Try it: Among the lines below, return each one that contains the word "qquad".

**********

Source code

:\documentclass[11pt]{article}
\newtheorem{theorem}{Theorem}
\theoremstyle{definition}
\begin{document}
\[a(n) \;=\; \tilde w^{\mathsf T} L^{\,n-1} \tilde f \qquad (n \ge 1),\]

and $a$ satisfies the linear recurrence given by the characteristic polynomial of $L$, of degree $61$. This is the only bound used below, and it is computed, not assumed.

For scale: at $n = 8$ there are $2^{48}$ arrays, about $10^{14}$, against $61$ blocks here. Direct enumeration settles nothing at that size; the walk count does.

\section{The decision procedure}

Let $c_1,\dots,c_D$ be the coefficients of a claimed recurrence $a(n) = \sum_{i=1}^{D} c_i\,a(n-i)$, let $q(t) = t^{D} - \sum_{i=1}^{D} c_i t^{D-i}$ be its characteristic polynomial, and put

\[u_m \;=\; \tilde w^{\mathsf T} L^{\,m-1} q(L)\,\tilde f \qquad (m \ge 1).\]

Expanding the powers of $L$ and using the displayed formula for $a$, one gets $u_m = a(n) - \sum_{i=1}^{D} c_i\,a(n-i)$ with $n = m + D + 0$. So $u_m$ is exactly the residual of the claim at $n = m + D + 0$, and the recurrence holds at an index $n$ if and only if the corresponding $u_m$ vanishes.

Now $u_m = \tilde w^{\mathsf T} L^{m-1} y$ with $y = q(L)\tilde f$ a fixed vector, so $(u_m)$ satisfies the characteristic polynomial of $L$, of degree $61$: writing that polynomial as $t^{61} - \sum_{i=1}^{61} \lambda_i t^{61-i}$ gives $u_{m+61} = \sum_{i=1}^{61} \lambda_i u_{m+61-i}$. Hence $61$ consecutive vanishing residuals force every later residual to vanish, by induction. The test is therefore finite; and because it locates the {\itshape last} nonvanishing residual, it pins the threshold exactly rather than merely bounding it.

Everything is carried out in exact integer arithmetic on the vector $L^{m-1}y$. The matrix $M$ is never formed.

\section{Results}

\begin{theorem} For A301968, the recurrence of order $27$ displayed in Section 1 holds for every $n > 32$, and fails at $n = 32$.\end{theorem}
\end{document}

**********

Output:
\[a(n) \;=\; \tilde w^{\mathsf T} L^{\,n-1} \tilde f \qquad (n \ge 1),\]
\[u_m \;=\; \tilde w^{\mathsf T} L^{\,m-1} q(L)\,\tilde f \qquad (m \ge 1).\]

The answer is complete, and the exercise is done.